Ах, Людмила, не ругайся над плотью! Она покоряется, но и в порабощении жестоко мстит за себя. Если ты любишь себя, если ты хочешь испытать в жизни хоть несколько мгновений чего-то похожего на счастье -- будь женою и матерью! Выходи замуж. Ты заранее преступница пред своим будущим мужем, кто бы он ни был. Он уже обманут тобою, и ты заранее осуждена тянуть этот старый обман всю жизнь, до могилы. Стыдно это, подло, ужасно... тяжело и мучительно дастся оно тебе! Дурно, позорно с моей стороны убеждать тебя к этому, -- да что мне теперь до позора! Мой позор со мною и останется; мой позор -- мое и покаяние. Я так люблю тебя, я должна спасти тебя -- спасти именно от того, чтобы ты не прошла сквозь унылые мытарства моей "завидной" жизни... Мне жаль, мне жаль тебя!.. Выходи замуж. Обманывай и страдай от обмана, но лучше десять обидных тайн, десять обманов на совести, чем тоска и каторга старого девства!
* * *
Дочитав рукопись до конца, Людмила Александровна откинулась в глубь кресла и, прижавшись затылком к холодной кожаной спинке, глубоко задумалась. В ровном матовом свете лампы, неподвижная, с бледным лицом и широко открытыми черными глазами, она казалась скорее картиною какого-нибудь меланхолического мечтателя-художника, чем живым человеком... Часы пробили два... Людмила Александровна встрепенулась, вздохнула, провела рукою по лбу и, придвинув к себе рукопись, взялась за перо... На последнем, оставшемся чистым в тетради листке она написала следующее:
"Пятнадцать лет тому назад я, уже замужняя женщина, в минуту очень тяжелого настроения, полная угрызений совести пред мужем, неповинно мною обманутым, спросила моего друга, литератора Сердецкого:
"Аркадий Николаевич! что делать человеку, если у него на душе есть тайна, которую нельзя сказать людям, а между тем она душит его, сводит с ума, отравляет ему каждую мысль, каждый кусок хлеба?.."

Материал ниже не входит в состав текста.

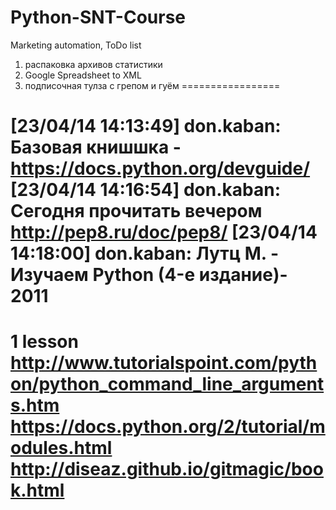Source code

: Python-SNT-Course
=================

Marketing automation, ToDo list
1. распаковка архивов статистики
2. Google Spreadsheet to XML
3. подписочная тулза с грепом и гуём
=================

[23/04/14 14:13:49] don.kaban: Базовая книшшка - https://docs.python.org/devguide/
[23/04/14 14:16:54] don.kaban: Сегодня прочитать вечером http://pep8.ru/doc/pep8/
[23/04/14 14:18:00] don.kaban: Лутц М. - Изучаем Python (4-е издание)- 2011
=================

1 lesson
http://www.tutorialspoint.com/python/python_command_line_arguments.htm
https://docs.python.org/2/tutorial/modules.html
http://diseaz.github.io/gitmagic/book.html
=================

"Парикмахер доблестного царя Мидаса, -- шутливо отвечал Сердецкий, -- в таком казусном положении доверил свой секрет ямке, вырытой в болоте. Но на болоте вырос тростник, и шепот его рассказал всему миру, что у царя Мидаса -- ослиные уши. Тайна -- если есть потребность ее рассказать -- уже не тайна, Людмила Александровна".